#### Task prompt
Say how many lines in the entries below have the word "keyword" in them, giving only the number.

#### Collected data entries
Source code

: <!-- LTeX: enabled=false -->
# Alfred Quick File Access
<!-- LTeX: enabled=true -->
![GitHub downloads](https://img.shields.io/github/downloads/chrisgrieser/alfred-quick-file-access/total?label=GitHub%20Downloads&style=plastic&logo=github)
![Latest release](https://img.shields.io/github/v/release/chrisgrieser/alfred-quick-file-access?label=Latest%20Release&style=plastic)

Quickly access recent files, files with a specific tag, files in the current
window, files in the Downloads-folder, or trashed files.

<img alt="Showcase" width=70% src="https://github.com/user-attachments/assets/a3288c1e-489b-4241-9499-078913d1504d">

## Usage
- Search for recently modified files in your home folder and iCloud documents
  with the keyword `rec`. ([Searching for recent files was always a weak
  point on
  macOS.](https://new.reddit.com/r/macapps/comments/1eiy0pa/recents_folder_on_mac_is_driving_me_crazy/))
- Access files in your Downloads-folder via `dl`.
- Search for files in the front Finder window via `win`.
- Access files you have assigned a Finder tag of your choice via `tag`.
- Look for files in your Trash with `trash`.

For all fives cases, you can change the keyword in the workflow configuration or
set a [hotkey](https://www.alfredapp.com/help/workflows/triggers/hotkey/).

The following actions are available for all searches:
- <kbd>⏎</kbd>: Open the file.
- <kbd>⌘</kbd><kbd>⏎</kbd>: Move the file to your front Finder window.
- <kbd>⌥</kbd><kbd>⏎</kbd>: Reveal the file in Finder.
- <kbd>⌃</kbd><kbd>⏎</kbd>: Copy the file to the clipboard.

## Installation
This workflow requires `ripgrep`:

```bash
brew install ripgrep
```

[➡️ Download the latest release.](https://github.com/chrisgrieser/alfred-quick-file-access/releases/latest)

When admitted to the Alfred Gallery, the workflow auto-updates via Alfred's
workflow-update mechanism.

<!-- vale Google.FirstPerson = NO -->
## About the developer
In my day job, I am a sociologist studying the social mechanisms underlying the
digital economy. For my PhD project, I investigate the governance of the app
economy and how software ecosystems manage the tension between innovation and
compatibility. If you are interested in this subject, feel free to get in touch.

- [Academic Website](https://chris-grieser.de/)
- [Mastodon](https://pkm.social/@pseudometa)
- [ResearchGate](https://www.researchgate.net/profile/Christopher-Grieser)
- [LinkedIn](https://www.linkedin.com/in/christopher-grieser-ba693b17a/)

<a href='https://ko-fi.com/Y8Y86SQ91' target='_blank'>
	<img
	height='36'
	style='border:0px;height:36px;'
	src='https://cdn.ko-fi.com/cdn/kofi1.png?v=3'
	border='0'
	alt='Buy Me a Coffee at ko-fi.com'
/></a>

==

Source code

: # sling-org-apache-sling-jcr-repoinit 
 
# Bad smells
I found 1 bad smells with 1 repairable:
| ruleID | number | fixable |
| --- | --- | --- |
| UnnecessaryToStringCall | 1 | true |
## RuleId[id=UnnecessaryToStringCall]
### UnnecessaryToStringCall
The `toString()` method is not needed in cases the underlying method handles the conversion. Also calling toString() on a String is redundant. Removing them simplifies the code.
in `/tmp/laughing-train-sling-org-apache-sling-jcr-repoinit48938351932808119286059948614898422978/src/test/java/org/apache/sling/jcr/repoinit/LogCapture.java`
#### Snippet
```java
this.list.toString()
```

#### Task answer
2